====== Entries supplied

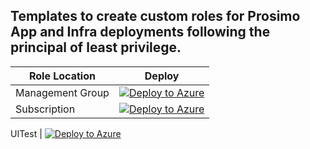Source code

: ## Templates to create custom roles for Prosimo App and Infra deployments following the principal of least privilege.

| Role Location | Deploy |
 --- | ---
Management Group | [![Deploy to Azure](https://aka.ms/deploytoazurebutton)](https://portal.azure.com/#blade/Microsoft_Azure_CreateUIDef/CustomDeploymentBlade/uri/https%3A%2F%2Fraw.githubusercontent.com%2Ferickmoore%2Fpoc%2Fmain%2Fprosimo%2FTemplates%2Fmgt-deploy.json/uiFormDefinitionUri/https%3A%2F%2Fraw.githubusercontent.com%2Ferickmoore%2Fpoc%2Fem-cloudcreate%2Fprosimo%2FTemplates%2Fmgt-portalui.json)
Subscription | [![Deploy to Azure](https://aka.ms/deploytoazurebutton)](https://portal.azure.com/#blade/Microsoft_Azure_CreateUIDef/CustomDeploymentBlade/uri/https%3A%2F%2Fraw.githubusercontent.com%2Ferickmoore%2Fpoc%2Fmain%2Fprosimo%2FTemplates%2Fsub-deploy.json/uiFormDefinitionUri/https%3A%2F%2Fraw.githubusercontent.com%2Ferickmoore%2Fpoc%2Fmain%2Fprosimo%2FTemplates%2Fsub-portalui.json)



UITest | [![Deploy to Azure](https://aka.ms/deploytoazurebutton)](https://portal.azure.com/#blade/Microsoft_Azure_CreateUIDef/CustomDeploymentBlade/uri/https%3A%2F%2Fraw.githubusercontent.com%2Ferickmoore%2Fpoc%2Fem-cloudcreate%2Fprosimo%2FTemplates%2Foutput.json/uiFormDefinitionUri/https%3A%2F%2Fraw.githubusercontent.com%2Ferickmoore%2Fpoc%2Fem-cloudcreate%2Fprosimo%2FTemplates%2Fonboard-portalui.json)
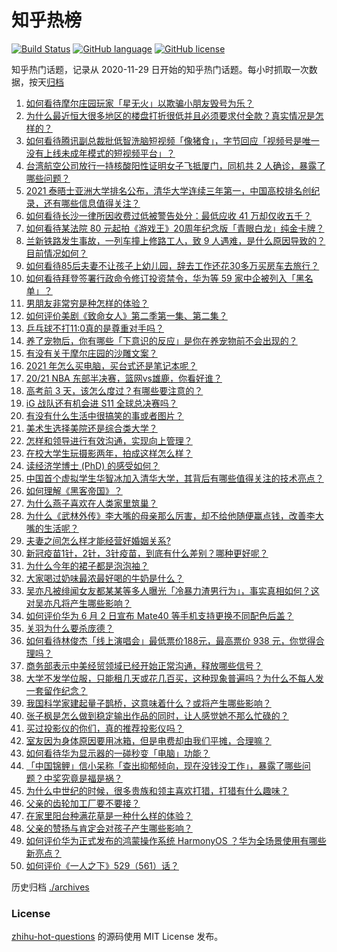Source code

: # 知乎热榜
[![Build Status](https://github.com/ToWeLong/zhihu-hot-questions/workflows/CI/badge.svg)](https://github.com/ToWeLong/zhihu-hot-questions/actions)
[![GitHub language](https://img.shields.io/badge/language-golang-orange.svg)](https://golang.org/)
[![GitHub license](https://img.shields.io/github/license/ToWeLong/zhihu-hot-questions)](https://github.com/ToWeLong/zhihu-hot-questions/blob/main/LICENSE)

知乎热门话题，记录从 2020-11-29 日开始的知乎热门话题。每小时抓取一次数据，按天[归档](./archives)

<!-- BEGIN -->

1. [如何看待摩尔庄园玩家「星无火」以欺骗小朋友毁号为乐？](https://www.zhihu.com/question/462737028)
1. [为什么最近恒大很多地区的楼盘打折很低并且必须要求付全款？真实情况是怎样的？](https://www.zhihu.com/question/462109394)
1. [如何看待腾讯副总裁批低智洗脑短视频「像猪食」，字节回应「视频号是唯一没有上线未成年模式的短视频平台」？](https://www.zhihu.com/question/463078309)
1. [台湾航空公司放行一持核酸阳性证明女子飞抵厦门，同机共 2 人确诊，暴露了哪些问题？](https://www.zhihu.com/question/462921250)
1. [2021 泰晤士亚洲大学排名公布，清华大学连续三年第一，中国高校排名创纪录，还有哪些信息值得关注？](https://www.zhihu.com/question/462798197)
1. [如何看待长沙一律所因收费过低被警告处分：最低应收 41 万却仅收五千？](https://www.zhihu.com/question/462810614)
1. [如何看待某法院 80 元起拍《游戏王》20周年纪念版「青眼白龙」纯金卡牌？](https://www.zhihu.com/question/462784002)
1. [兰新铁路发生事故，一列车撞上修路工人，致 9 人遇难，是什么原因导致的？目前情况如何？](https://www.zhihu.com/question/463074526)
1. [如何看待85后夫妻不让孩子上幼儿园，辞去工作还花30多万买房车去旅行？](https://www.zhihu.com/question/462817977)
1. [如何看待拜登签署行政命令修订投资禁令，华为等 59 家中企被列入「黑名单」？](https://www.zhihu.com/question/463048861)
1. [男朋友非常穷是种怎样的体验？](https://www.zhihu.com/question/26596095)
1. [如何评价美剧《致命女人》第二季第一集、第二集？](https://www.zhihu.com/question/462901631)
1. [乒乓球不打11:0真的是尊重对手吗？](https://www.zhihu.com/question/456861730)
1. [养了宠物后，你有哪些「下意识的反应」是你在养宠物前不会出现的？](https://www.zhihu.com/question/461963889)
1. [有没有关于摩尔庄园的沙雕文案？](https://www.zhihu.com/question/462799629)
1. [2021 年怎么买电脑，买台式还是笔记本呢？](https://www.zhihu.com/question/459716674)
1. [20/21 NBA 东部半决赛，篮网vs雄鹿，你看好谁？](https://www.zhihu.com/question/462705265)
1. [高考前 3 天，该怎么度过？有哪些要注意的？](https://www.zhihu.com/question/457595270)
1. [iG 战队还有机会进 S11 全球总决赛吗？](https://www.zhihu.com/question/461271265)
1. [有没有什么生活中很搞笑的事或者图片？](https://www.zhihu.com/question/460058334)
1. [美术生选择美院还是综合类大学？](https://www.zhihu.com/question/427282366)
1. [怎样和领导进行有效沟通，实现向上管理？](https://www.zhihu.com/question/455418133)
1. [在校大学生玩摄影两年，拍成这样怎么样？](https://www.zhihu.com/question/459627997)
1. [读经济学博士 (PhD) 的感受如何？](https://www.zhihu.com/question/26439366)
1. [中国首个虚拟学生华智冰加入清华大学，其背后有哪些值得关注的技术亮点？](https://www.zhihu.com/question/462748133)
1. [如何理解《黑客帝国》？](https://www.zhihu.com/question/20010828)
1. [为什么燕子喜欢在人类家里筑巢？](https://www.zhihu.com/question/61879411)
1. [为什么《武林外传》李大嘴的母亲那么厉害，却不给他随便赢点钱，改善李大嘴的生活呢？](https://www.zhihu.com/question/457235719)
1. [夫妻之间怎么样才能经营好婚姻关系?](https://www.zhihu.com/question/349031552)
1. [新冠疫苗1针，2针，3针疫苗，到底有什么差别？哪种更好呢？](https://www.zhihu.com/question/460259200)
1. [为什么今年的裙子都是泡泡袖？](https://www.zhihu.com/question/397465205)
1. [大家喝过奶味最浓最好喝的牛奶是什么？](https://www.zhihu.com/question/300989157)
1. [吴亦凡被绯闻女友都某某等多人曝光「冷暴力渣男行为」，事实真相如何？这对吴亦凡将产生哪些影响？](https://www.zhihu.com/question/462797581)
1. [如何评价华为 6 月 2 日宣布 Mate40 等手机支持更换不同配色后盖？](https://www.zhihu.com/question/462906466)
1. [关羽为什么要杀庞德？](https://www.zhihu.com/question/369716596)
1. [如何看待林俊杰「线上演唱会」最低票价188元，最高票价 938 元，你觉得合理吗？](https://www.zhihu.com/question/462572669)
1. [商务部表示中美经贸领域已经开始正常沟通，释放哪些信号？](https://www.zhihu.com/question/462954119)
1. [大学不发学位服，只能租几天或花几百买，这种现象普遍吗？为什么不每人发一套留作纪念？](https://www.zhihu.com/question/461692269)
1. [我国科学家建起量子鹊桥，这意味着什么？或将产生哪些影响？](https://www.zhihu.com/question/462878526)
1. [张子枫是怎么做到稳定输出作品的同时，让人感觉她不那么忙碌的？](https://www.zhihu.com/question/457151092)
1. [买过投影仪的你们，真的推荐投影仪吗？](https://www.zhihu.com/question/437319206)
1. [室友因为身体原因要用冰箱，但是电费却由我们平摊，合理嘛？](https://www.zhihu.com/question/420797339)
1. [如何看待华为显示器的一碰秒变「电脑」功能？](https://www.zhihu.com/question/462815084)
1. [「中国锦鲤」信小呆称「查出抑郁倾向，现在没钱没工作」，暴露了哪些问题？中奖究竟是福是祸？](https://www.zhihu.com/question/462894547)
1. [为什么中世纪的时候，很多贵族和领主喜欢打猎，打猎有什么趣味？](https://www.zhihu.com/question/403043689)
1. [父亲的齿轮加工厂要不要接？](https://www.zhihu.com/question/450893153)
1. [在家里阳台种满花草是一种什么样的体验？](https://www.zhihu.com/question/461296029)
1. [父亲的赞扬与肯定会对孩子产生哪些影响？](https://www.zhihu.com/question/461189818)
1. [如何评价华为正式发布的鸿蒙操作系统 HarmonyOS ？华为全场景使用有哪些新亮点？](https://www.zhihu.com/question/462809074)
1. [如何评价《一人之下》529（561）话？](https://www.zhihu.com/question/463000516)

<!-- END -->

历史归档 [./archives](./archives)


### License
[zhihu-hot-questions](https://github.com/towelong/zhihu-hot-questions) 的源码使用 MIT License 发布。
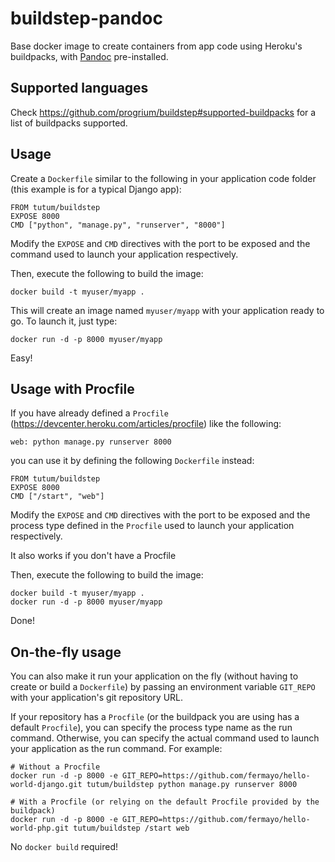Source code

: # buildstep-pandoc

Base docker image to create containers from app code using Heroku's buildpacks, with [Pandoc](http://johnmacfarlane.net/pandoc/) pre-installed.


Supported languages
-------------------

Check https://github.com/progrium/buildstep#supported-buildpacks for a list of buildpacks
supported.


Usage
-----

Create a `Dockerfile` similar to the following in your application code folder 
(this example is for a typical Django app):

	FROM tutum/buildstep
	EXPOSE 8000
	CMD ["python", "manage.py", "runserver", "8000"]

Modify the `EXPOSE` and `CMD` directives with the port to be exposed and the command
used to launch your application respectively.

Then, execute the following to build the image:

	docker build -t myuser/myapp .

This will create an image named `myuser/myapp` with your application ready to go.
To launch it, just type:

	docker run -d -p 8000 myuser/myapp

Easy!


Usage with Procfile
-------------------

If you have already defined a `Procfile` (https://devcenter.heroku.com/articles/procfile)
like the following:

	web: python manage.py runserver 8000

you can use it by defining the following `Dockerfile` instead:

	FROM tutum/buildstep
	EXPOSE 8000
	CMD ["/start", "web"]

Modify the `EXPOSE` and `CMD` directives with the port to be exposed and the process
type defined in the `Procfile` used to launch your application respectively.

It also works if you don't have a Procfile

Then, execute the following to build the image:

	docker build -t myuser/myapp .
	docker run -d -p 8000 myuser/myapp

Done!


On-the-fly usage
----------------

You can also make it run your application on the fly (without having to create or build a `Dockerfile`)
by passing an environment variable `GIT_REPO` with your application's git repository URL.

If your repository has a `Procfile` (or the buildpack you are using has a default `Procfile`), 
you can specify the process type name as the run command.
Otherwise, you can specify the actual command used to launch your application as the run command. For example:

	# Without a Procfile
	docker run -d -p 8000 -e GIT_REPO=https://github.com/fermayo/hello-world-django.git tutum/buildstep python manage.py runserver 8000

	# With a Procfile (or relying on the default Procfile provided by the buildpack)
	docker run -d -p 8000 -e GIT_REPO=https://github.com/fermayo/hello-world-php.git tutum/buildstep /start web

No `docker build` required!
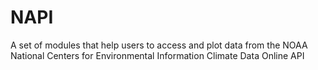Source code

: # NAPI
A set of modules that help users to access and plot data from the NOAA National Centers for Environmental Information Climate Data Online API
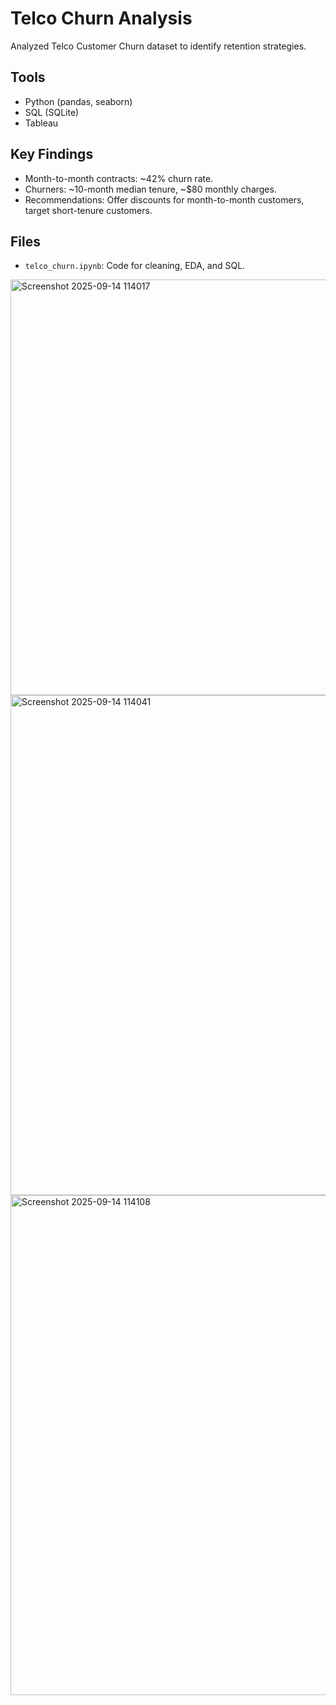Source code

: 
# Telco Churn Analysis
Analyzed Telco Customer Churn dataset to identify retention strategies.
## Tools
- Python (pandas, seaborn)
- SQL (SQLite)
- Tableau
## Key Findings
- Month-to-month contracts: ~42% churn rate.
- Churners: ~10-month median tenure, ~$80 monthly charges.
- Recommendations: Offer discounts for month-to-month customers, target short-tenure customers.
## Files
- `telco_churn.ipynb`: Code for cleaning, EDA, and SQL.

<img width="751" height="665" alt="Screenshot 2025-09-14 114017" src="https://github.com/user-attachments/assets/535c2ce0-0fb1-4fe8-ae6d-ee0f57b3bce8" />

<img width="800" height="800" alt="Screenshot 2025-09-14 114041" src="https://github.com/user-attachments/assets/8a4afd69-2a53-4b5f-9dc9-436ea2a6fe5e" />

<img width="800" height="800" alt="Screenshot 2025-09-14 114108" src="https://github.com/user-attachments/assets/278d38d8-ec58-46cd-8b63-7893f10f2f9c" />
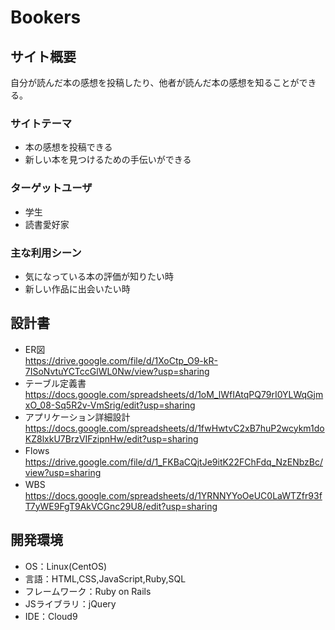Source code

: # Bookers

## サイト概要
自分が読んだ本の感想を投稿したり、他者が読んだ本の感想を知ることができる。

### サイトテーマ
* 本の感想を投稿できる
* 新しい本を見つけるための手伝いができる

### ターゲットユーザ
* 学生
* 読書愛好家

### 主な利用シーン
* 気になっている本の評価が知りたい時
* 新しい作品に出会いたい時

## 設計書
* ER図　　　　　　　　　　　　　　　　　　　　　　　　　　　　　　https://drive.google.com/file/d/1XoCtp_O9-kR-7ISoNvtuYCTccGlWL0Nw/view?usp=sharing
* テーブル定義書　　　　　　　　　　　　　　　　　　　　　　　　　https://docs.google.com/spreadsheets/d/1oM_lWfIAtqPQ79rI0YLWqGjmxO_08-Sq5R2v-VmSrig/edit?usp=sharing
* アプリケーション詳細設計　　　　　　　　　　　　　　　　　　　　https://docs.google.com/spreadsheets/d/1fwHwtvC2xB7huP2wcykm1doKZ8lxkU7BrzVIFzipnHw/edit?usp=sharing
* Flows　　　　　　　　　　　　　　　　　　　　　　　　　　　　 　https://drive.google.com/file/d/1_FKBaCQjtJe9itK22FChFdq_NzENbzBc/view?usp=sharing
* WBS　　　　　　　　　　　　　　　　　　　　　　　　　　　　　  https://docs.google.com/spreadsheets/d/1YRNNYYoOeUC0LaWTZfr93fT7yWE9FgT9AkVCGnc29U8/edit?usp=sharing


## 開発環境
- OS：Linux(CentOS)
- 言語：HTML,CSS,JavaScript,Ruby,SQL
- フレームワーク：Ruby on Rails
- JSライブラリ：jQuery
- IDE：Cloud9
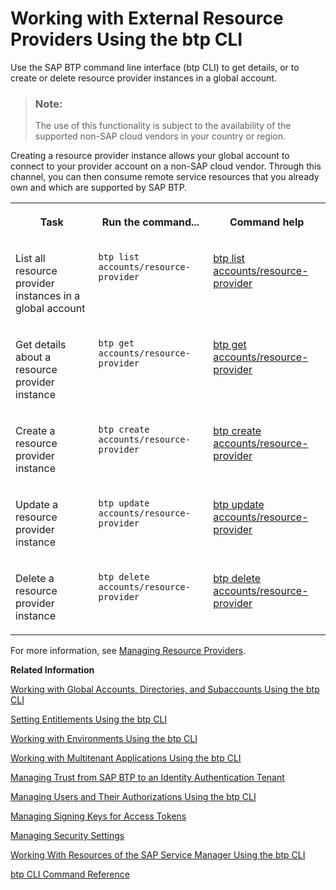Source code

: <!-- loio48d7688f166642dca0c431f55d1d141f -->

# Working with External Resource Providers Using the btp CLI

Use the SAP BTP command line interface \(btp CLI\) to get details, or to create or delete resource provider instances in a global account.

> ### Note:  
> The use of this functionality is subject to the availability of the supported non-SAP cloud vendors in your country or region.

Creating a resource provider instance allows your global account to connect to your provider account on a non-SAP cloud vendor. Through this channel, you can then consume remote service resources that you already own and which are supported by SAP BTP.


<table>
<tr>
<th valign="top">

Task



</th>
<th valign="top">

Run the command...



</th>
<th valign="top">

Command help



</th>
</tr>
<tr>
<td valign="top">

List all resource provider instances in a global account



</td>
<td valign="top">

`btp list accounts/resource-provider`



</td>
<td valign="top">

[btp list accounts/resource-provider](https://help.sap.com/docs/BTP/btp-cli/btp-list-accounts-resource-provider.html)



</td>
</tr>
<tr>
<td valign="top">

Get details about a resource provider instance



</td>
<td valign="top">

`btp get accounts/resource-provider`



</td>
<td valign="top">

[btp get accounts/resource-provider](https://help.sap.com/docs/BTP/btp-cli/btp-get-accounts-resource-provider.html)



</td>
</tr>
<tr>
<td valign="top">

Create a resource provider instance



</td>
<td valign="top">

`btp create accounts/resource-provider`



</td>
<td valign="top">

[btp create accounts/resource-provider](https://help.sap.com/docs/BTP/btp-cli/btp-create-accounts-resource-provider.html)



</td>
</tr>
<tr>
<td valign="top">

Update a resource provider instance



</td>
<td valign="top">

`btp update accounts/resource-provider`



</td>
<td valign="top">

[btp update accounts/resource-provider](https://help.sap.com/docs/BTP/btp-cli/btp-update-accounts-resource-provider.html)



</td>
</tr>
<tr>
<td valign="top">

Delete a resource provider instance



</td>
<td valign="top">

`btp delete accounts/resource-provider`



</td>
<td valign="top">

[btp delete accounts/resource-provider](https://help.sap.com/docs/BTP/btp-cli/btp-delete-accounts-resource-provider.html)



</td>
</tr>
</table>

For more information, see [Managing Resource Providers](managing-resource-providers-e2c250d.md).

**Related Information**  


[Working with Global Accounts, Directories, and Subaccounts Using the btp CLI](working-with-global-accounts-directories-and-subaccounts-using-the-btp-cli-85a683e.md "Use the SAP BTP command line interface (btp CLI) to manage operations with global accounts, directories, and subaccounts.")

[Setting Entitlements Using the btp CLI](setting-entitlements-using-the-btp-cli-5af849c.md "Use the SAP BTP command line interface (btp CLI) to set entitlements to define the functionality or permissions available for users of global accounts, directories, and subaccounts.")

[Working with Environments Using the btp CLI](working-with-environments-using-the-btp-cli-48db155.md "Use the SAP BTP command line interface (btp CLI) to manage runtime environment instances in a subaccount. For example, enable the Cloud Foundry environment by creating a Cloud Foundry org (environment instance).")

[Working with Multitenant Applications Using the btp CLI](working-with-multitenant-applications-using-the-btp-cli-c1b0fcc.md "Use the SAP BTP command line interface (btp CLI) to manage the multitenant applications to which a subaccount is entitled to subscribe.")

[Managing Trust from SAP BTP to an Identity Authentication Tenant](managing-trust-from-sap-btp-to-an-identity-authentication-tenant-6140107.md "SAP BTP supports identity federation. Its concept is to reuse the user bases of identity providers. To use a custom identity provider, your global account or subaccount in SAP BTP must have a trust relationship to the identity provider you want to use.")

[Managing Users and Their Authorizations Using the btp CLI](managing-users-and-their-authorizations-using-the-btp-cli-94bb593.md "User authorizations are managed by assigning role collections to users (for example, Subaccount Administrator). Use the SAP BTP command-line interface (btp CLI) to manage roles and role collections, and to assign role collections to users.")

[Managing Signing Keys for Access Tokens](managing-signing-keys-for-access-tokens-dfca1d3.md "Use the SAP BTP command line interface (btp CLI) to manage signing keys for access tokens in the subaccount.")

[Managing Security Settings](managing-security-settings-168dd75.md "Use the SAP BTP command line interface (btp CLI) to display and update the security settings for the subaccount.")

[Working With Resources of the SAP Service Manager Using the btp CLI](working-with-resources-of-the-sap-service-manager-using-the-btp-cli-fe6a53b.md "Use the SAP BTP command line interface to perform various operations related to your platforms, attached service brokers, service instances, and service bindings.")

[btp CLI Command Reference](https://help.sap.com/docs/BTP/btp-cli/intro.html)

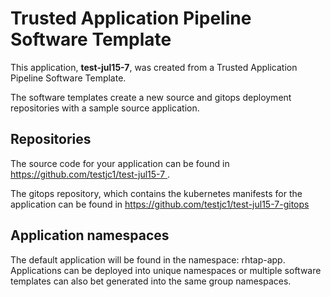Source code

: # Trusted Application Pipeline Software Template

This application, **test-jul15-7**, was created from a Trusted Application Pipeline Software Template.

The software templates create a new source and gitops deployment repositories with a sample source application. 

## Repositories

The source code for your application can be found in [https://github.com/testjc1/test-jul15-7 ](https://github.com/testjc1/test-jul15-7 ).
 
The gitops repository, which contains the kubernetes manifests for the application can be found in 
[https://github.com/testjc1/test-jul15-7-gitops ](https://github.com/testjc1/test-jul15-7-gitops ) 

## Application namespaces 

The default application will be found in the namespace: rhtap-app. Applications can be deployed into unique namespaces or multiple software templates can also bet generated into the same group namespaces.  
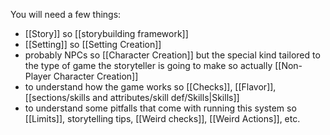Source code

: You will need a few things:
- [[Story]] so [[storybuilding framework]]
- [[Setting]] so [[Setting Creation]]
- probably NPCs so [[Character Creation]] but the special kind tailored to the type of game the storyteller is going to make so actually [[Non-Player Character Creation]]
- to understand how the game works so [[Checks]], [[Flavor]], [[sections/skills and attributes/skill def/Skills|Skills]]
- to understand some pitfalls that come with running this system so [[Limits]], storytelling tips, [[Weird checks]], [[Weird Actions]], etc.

============

What needs to be done = In the records above, the line with "1. [如何看待林俊杰「线上演唱会」最低票价188元，最高票价 938" marks the start and the line with "1. [大学不发学位服，只能" marks the end; copy that stretch exactly, both lines included, and nothing else.

Answer box =
1. [如何看待林俊杰「线上演唱会」最低票价188元，最高票价 938 元，你觉得合理吗？](https://www.zhihu.com/question/462572669)
1. [商务部表示中美经贸领域已经开始正常沟通，释放哪些信号？](https://www.zhihu.com/question/462954119)
1. [大学不发学位服，只能租几天或花几百买，这种现象普遍吗？为什么不每人发一套留作纪念？](https://www.zhihu.com/question/461692269)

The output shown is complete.